Preços do Brasil não mudam agora

O presidente da Petrobras, José Sérgio Gabrielli, disse ontem que os preços internacionais do petróleo continuarão voláteis a curto prazo. Segundo Gabrielli, o comportamento dos preços depende de dois fatores. De um lado, a demanda na Europa e nos EUA tende a continuar estável. Do outro, está a capacidade de produção dos membros da Organização dos Países Exportadores de Petróleo (Opep) - que ontem assegurou que o mercado está abastecido.

Segundo Gabrielli, só a Opep tem condições de elevar a curto prazo a produção de petróleo. Ele garantiu que a Petrobras não pretende repassar aos preços internos a volatilidade no mercado externo e continuará acompanhando as cotações a longo prazo. Gabrielli lembrou que, neste momento, o câmbio está favorável para os preços internos de combustíveis.

A estratégia da Petrobras de não repassar a alta de preços tende a prejudicar os acionistas da estatal, segundo Adriano Pires, diretor do Centro Brasileiro de Infraestrutura (Cbie). Em sua opinião, a empresa, devido à ingerência política e a uma tentativa de frear a inflação, deve absorver as altas internacionais do petróleo, o que afetará seus resultados.

- Isso é ruim para o acionista e para a própria Petrobras.

Pires lembra que, do ponto de vista da produção de petróleo, a situação da Líbia, maior exportador para a UE, é muito mais grave que a de Tunísia ou Egito, que também enfrentaram protestos recentemente. A Líbia é o primeiro país da Opep sacudido por manifestações. Com isso, Pires acredita que, em breve, a cotação do petróleo poderá passar de US$140:

- Estamos vendo a pressão na alta dos preços, que já era prevista, se antecipar. Muitos imaginavam o barril a US$120 ou US$130 em maio ou junho, mas esse pode ser o novo patamar nos próximos dias - afirmou.

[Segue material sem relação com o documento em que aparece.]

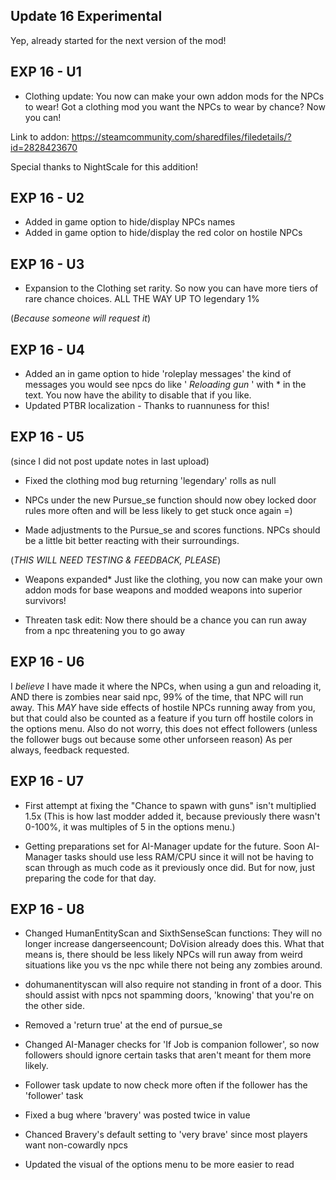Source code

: Update 16 Experimental
-
Yep, already started for the next version of the mod!

EXP 16 - U1 
- 
* Clothing update: You now can make your own addon mods for the NPCs to wear! Got a clothing mod you want the NPCs to wear by chance? Now you can! 

Link to addon: https://steamcommunity.com/sharedfiles/filedetails/?id=2828423670


Special thanks to NightScale for this addition! 

EXP 16 - U2
-
* Added in game option to hide/display NPCs names
* Added in game option to hide/display the red color on hostile NPCs


EXP 16 - U3
-
* Expansion to the Clothing set rarity. So now you can have more tiers of rare chance choices.
ALL THE WAY UP TO legendary 1%

(*Because someone will request it*)


EXP 16 - U4
-
* Added an in game option to hide 'roleplay messages' the kind of messages you would see npcs do like ' *Reloading gun* ' with * in the text. You now have the ability to disable that if you like. 
* Updated PTBR localization - Thanks to ruannuness for this!


EXP 16 - U5
-
(since I did not post update notes in last upload)

* Fixed the clothing mod bug returning 'legendary' rolls as null

* NPCs under the new Pursue_se function should now obey locked door rules more often and will be less likely to get stuck once again =)

* Made adjustments to the Pursue_se and scores functions.
NPCs should be a little bit better reacting with their surroundings.

(*THIS WILL NEED TESTING & FEEDBACK, PLEASE*)

* Weapons expanded* Just like the clothing, you now can make your own addon mods for base weapons and modded weapons into superior survivors!

* Threaten task edit: Now there should be a chance you can run away from a npc threatening you to go away


EXP 16 - U6
-
I *believe* I have made it where the NPCs, when using a gun and reloading it, AND there is zombies near said npc, 99% of the time, that NPC will run away.
This *MAY* have side effects of hostile NPCs running away from you, but that could also be counted as a feature if you turn off hostile colors in the options menu. Also do not worry, this does not effect followers (unless the follower bugs out because some other unforseen reason)
As per always, feedback requested.

EXP 16 - U7
-
* First attempt at fixing the "Chance to spawn with guns" isn't multiplied 1.5x (This is how last modder added it, because previously there wasn't 0-100%, it was multiples of 5 in the options menu.)

* Getting preparations set for AI-Manager update for the future. Soon AI-Manager tasks should use less RAM/CPU since it will not be having to scan through as much code as it previously once did. But for now, just preparing the code for that day.


EXP 16 - U8
-
* Changed HumanEntityScan and SixthSenseScan functions: They will no longer increase dangerseencount; DoVision already does this. What that means is, there should be less likely NPCs will run away from weird situations like you vs the npc while there not being any zombies around.

* dohumanentityscan will also require not standing in front of a door. This should assist with npcs not spamming doors, 'knowing' that you're on the other side.

* Removed a 'return true' at the end of pursue_se

* Changed AI-Manager checks for 'If Job is companion follower', so now followers should ignore certain tasks that aren't meant for them more likely.

* Follower task update to now check more often if the follower has the 'follower' task

* Fixed a bug where 'bravery' was posted twice in value
* Chanced Bravery's default setting to 'very brave' since most players want non-cowardly npcs

* Updated the visual of the options menu to be more easier to read
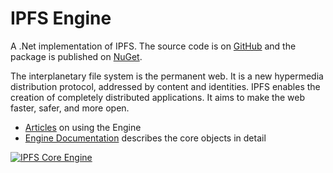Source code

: # IPFS Engine

A .Net implementation of IPFS. 
The source code is on [GitHub](https://github.com/richardschneider/net-ipfs-engine) and the 
package is published on [NuGet](https://www.nuget.org/packages/Ipfs.Engine).

The interplanetary file system is the permanent web. It is a new hypermedia distribution protocol, addressed by content and identities. IPFS enables the creation of completely distributed applications. It aims to make the web faster, safer, and more open.

- [Articles](articles/intro.md) on using the Engine
- [Engine Documentation](api/Ipfs.Engine.yml) describes the core objects in detail  

[![IPFS Core Engine](https://github.com/ipfs/interface-ipfs-core/raw/master/img/badge.png)](https://github.com/ipfs/interface-ipfs-core)
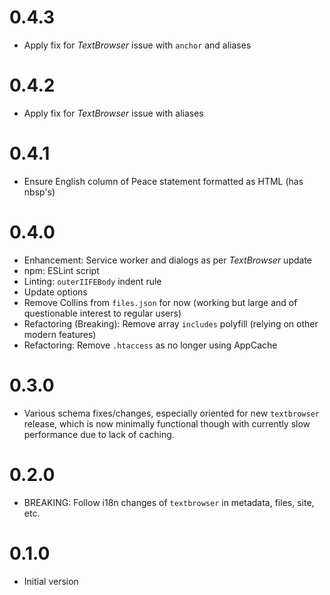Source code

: # 0.4.3

-   Apply fix for *TextBrowser* issue with `anchor` and aliases

# 0.4.2

-   Apply fix for *TextBrowser* issue with aliases

# 0.4.1

-   Ensure English column of Peace statement formatted as HTML (has nbsp's)

# 0.4.0

-   Enhancement: Service worker and dialogs as per *TextBrowser* update
-   npm: ESLint script
-   Linting: `outerIIFEBody` indent rule
-   Update options
-   Remove Collins from `files.json` for now (working but large and of
    questionable interest to regular users)
-   Refactoring (Breaking): Remove array `includes` polyfill (relying on
    other modern features)
-   Refactoring: Remove `.htaccess` as no longer using AppCache

# 0.3.0

-   Various schema fixes/changes, especially oriented for new
    `textbrowser` release, which is now minimally functional
    though with currently slow performance due to lack of caching.

# 0.2.0

-   BREAKING: Follow i18n changes of `textbrowser` in
    metadata, files, site, etc.

# 0.1.0

-   Initial version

Helder Queiroz Pinto Jr., do Grupo de Economia da Energia da UFRJ, acredita que a alta dos preços ainda antecipa outros problemas. Ele disse que se a onda de protestos chegar à Arábia Saudita, que sozinha exporta 10 milhões de barris por dia, a situação seria "catastrófica". Mas ressaltou que parte da alta é especulativa, pois ainda não há informação de que a produção na Líbia tenha sido afetada.

O ouro também avançou ontem, com investidores buscando aplicações mais seguras. A onça-troy subiu 1,2%, para US$1.408,445. As bolsas de valores americanas não funcionaram por feriado, mas Londres recuou 1,12%, Frankfurt, 1,41%, e Paris, 1,44%. Já Milão caiu 3,59% puxada pela queda de 5,1% da petrolífera italiana Eni.